The new space race is heating up as private companies like SpaceX and Blue Origin increase their footprint in industries once dominated by governmental agencies. But in the race to build the world’s first hyperloop, the governments are striking back, and it looks like countries, not private companies, may be the first to make the futuristic mode of transportation a reality.

Russian Transport Minister Maxim Sokolov announced on Friday that his department has been looking at the hyperloop and is “ready” to make the necessary investments. Meanwhile, the Slovakian government also recently presented plans to link its capital Bratislava to Vienna, Austria and Budapest, Hungary, cutting the transit times to 10 and 15 minutes respectively.

“Probably, Russia is ready as no other country for the implementation of this project,” Sokolov said at the Russia-ASEAN summit in the Black Sea resort of Sochi, according to TASS, a Russian news agency.

The most significant stumbling block for the hyperloop in its early design stages has been securing commitments that the expensive and as yet unproven project will turn into development.

Elon Musk’s original plan to build a hyperloop to travel between San Francisco and Los Angeles in 35 minutes was projected to cost at least $6 billion, though analysts have suggested that it could end up much more expensive. Naturally, corporations may be hesitant to front that kind of money without serious guarantees of a payday, but luckily governments are sometimes more willing to plan long term.

“As for the Hyperloop project, similar works have been conducted for quite a long time. Do we expect any steps in this connection? In principle, yes, and our transport strategy through 2030 reflects the use of new developments accumulated in the sphere of transport, including new transport means,” said Sokolov.

And rather than gamble on the whims of traveling passengers, the Russian minister said he was hoping the hyperloop would dramatically improve freight shipping, a particular challenge in the sprawling Russian federation. There have been disputes over the economics of using the hyperloop to ship cargo, but Sokolov says he is already in talks with Hyperloop One, one of two leading companies working to produce the vacuum-based transport tubes, and has decided to go for it.
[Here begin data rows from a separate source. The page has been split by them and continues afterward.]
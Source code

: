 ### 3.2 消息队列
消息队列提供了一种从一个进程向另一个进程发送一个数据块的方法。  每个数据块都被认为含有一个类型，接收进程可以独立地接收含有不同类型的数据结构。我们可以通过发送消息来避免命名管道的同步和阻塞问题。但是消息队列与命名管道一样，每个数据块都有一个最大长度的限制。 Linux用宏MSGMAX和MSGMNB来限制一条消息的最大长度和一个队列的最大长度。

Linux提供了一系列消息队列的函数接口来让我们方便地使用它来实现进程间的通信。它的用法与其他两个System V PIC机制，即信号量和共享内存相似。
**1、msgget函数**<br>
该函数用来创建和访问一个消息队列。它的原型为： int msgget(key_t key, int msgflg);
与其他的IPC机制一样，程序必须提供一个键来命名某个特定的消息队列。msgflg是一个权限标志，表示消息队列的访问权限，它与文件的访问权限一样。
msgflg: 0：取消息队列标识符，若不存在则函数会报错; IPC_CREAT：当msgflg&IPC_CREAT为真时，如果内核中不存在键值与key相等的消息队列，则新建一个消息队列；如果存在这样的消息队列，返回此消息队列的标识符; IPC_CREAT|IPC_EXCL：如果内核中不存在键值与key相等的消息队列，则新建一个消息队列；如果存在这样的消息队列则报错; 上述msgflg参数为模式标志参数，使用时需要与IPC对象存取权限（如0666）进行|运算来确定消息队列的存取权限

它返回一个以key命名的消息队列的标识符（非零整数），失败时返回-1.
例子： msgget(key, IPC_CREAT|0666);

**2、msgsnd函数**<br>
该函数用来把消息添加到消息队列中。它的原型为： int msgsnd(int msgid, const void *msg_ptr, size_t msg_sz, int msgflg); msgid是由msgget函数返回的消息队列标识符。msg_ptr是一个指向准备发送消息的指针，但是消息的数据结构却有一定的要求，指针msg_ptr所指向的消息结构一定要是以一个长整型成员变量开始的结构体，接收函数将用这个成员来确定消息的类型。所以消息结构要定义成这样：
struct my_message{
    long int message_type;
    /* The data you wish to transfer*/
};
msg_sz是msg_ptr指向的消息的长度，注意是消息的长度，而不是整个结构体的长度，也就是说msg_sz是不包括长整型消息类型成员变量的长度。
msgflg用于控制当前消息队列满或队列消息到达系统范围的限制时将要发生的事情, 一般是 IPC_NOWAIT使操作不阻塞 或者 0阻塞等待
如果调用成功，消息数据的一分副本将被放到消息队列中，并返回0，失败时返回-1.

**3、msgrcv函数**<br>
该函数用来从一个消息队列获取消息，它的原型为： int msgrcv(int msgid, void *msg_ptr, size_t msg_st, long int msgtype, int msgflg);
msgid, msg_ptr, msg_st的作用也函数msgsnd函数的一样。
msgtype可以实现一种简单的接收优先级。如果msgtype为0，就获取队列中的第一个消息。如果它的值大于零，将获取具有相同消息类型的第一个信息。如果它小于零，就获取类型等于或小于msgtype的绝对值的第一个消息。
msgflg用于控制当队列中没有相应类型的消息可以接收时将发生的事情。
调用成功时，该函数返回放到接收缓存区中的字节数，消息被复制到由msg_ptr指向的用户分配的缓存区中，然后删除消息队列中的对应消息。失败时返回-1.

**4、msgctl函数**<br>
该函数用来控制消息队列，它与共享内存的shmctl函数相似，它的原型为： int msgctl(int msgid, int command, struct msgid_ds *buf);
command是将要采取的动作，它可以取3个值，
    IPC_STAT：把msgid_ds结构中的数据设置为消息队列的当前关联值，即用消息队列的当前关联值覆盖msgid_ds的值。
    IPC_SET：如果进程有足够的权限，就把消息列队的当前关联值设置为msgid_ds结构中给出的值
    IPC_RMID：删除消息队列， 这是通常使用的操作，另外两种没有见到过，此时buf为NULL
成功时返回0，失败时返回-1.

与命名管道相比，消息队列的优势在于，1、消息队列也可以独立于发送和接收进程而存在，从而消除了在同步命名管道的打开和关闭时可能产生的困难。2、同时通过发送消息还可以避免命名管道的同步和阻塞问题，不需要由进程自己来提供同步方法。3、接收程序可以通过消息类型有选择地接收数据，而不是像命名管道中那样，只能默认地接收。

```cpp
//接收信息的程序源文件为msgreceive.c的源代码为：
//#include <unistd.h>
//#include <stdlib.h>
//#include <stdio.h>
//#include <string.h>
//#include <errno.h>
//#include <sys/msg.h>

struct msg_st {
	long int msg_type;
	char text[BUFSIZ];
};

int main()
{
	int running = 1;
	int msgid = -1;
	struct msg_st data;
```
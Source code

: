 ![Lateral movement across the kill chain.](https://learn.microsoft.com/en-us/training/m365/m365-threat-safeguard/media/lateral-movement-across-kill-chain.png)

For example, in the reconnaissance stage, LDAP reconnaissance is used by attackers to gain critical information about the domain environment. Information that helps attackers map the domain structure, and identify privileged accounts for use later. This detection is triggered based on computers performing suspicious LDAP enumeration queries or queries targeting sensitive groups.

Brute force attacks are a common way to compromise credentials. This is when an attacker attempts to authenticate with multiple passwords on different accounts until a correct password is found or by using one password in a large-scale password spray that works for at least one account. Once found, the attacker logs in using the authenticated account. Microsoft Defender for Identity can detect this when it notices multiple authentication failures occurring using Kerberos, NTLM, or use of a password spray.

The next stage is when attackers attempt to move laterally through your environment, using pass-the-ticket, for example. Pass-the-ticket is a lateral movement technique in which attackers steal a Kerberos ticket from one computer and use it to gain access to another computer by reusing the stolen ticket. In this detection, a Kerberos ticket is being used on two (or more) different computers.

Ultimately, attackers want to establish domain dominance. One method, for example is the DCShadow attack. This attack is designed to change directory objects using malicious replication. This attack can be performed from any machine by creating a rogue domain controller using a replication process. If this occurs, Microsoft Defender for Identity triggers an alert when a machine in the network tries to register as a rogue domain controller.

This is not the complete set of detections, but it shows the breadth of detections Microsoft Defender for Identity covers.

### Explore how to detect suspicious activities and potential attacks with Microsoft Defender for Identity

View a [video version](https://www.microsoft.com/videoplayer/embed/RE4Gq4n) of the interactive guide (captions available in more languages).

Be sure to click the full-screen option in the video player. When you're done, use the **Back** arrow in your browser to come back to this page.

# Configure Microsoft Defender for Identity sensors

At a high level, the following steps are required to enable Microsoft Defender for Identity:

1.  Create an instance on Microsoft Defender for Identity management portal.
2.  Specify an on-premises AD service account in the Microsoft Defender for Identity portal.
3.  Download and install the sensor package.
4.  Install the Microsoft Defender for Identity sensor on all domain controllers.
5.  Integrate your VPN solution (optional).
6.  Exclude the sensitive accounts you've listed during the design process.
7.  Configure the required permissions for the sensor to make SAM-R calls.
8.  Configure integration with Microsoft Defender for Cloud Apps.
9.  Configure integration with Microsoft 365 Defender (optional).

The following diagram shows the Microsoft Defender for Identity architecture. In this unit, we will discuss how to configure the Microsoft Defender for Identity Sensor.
Hyperloop One does boast some Russian lineage as well, having received significant investment from Caspian VC Partners, a firm led by Russian businessman Ziyavudin Magomedov. The leading hyperloop developer is also in talks with Russian Railways, which recently released a statement confirming its interest in the new technology.

“We, as a large global company, are, of course, interested in the advanced innovative technologies. Our specialists are in a working group with Hyperloop One to study its technology. Russian Railways is, in particular, interested in the application of Hyperloop One in cargo transportation. However, it’s early to make any conclusions,” Russian Railways wrote in a statement.

The prospect of other nations building the U.S.A.-designed hyperloop might induce American lawmakers to rise in support of the L.A to S.F. line or even the more ambitious intercontinental route, but so far no one has come forward to champion the expensive project.

At least we have proved we can still manufacture ideas in the United States, because our progress on the hyperloop certainly leaves something to be desired.